* _ACTION ITEM_
Your answer must be every line of the data that holds the string "AsProperties".

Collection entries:
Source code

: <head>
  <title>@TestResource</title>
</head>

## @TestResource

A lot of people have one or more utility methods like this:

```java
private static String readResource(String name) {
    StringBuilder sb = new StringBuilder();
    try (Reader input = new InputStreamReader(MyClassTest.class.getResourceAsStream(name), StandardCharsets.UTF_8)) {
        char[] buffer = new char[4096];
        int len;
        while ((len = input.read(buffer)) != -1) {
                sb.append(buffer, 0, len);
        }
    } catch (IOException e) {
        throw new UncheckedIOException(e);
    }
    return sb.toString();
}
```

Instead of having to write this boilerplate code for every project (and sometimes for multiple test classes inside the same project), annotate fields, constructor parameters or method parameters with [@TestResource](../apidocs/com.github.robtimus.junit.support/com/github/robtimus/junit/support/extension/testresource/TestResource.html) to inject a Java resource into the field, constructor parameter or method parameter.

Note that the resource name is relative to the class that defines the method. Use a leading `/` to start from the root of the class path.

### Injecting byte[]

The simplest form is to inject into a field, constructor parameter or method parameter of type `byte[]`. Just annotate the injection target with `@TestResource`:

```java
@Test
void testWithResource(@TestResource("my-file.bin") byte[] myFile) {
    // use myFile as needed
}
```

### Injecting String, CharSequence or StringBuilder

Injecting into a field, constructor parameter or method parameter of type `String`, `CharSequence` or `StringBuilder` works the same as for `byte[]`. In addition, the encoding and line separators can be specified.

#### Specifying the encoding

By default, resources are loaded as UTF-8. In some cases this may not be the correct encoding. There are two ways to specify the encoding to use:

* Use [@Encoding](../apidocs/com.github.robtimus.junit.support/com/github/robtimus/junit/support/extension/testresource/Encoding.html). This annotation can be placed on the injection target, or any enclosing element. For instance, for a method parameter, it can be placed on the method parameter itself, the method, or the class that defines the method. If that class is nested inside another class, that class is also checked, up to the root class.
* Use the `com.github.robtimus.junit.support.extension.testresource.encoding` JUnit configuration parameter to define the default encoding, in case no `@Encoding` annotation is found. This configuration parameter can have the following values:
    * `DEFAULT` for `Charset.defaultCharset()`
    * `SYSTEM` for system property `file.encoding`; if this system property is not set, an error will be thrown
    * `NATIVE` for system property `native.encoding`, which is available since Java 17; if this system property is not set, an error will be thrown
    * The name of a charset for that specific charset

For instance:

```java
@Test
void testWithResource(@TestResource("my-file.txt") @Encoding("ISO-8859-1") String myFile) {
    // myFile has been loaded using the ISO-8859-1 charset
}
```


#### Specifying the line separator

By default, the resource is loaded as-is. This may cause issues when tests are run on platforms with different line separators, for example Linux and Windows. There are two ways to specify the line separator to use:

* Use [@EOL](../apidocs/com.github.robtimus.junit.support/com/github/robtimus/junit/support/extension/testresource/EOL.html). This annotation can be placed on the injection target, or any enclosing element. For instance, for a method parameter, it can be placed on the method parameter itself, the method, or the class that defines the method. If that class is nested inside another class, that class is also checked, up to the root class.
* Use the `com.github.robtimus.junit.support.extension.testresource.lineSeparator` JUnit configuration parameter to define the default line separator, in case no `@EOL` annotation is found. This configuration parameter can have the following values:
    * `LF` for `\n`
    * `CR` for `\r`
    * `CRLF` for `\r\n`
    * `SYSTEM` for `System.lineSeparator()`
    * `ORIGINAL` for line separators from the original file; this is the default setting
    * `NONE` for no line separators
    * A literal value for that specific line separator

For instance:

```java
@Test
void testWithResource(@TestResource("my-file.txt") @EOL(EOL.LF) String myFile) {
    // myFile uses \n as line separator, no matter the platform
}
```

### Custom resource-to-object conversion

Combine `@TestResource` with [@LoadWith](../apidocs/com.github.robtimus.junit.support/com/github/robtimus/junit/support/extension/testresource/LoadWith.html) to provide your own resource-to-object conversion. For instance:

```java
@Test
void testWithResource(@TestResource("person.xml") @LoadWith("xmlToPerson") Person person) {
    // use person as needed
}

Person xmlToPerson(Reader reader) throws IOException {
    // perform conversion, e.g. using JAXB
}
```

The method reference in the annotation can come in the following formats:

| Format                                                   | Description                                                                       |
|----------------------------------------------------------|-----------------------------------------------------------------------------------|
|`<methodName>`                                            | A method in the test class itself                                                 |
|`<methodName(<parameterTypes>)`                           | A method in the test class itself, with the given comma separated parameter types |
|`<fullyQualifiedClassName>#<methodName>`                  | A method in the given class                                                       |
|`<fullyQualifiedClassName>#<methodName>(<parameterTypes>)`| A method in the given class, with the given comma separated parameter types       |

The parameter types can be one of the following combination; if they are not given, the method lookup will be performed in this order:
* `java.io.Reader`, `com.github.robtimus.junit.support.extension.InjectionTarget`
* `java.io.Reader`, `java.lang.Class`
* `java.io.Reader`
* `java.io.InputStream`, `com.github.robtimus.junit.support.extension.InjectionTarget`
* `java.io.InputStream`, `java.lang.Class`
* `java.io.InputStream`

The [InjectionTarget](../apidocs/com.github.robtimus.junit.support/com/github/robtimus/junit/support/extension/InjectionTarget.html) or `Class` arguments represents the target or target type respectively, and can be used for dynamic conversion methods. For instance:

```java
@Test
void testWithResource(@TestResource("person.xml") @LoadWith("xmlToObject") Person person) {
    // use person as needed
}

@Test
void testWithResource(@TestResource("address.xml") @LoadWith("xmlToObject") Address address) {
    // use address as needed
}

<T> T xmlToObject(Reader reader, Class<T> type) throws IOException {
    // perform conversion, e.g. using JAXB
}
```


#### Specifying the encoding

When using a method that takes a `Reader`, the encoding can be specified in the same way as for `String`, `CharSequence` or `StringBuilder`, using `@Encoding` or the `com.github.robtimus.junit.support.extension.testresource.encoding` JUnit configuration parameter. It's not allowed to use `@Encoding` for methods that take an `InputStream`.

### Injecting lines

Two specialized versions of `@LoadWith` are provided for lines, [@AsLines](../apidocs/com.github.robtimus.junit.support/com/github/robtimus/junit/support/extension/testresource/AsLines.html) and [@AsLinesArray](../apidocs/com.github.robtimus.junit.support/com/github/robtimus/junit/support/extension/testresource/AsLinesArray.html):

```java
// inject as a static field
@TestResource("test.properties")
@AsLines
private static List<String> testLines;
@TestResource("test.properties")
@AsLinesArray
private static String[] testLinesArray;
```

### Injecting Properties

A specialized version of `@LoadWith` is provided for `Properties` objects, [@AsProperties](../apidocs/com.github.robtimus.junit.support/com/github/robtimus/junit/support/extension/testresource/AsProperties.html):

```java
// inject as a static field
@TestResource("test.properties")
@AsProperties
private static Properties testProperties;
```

* _PROBLEM SOLUTION_
A specialized version of `@LoadWith` is provided for `Properties` objects, [@AsProperties](../apidocs/com.github.robtimus.junit.support/com/github/robtimus/junit/support/extension/testresource/AsProperties.html):
@AsProperties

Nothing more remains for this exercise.